国際出願とは、特許協力条約(Patent Cooperation Treaty:PCT)に基づいて、願書を自国特許庁に提出することで、全てのPCT加盟国に対して特許出願したのと同じ効果を与える出願手続を言います。

日本人の場合は、日本語で願書、明細書、特許請求の範囲を作成して、日本の特許庁に提出することができます。それによって、1件の国際出願が約140カ国への出願とみなされます。

その後、各国で権利化するには、各国に移行手続(翻訳文提出)をする必要がありますが、その期限は国際出願日又は優先日(日本の国内出願を基礎として優先権主張して国際出願した場合)から30ヶ月ですから、十分な時間的余裕があります。

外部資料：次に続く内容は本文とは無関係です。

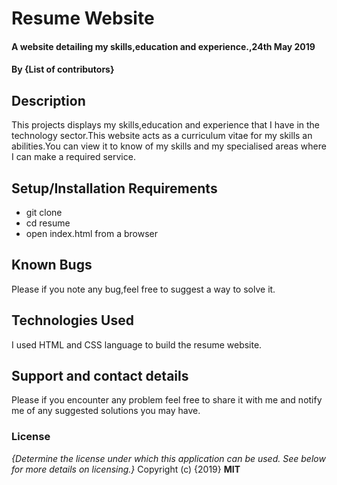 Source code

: # Resume Website
#### A website detailing my skills,education and experience.,24th May 2019
#### By **{List of contributors}**
## Description
 This projects displays my skills,education and experience that I have in the technology sector.This website
 acts as a curriculum vitae for my skills an abilities.You can view it to know of my skills and my specialised areas
 where I can make a required service.
## Setup/Installation Requirements
* git clone
* cd resume
* open index.html from a browser
## Known Bugs
Please if you note any bug,feel free to suggest a way to solve it.
## Technologies Used
I used HTML and CSS language to build the resume website.
## Support and contact details
Please if you encounter any problem feel free to share it with me and notify me of any suggested solutions you
may have.
### License
*{Determine the license under which this application can be used.  See below for more details on licensing.}*
Copyright (c) {2019} **MIT**

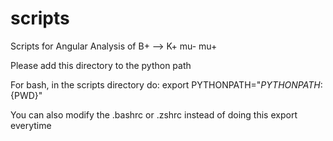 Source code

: # scripts
Scripts for Angular Analysis of B+ --> K+ mu- mu+

Please add this directory to the python path

For bash, in the scripts directory do:
export PYTHONPATH="${PYTHONPATH}:${PWD}"


You can also modify the .bashrc or .zshrc instead of doing this export everytime
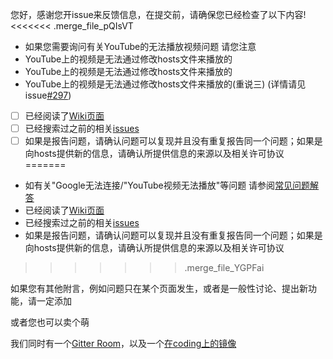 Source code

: 您好，感谢您开issue来反馈信息，在提交前，请确保您已经检查了以下内容!
<<<<<<< .merge_file_pQIsVT
- 如果您需要询问有关YouTube的无法播放视频问题 请您注意
 - YouTube上的视频是无法通过修改hosts文件来播放的
 - YouTube上的视频是无法通过修改hosts文件来播放的
 - YouTube上的视频是无法通过修改hosts文件来播放的(重说三) (详情请见issue[#297](https://github.com/racaljk/hosts/issues/297))
- [ ] 已经阅读了[Wiki页面](https://github.com/racaljk/hosts/wiki)
- [ ] 已经搜索过之前的相关[issues](https://github.com/racaljk/hosts/search)
- [ ] 如果是报告问题，请确认问题可以复现并且没有重复报告同一个问题；如果是向hosts提供新的信息，请确认所提供信息的来源以及相关许可协议
=======
- 如有关"Google无法连接/"YouTube视频无法播放"等问题 请参阅[常见问题解答](https://git.io/vrHaS)
- 已经阅读了[Wiki页面](https://github.com/racaljk/hosts/wiki)
- 已经搜索过之前的相关[issues](https://github.com/racaljk/hosts/search)
- 如果是报告问题，请确认问题可以复现并且没有重复报告同一个问题；如果是向hosts提供新的信息，请确认所提供信息的来源以及相关许可协议
>>>>>>> .merge_file_YGPFai

如果您有其他附言，例如问题只在某个页面发生，或者是一般性讨论、提出新功能，请一定添加

或者您也可以卖个萌

我们同时有一个[Gitter Room](https://gitter.im/racaljk/hosts)，以及一个[在coding上的镜像](https://coding.net/u/scaffrey/p/hosts)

国際出願をすることなく、いきなり各国毎に外国出願をし、どこかの国の審査で強力な先行技術が発見されると、同じ先行技術が他の国の審査でも引用されますので、出願費用(1カ国当たり30~50万円)が全部無駄になります。

 これに対して、国際出願をすると、国際調査機関が日本の特許公報だけでなく海外文献も含めて先行技術調査をし、新規性や進歩性などの特許性に関する見解を出してくれます。従って、この見解書を参考にして現実に各国に移行するかどうかを判断し、経済的リスクを軽減することができます。

 国際出願は、印紙代等の公的手数料だけで22万8400円以上(平成22(2010)年3月15日現在)かかります。つまり、結果的に各国に移行するのであれば、最初から各国毎に外国出願する場合に比べて、国際出願の分だけ費用が増すことになります。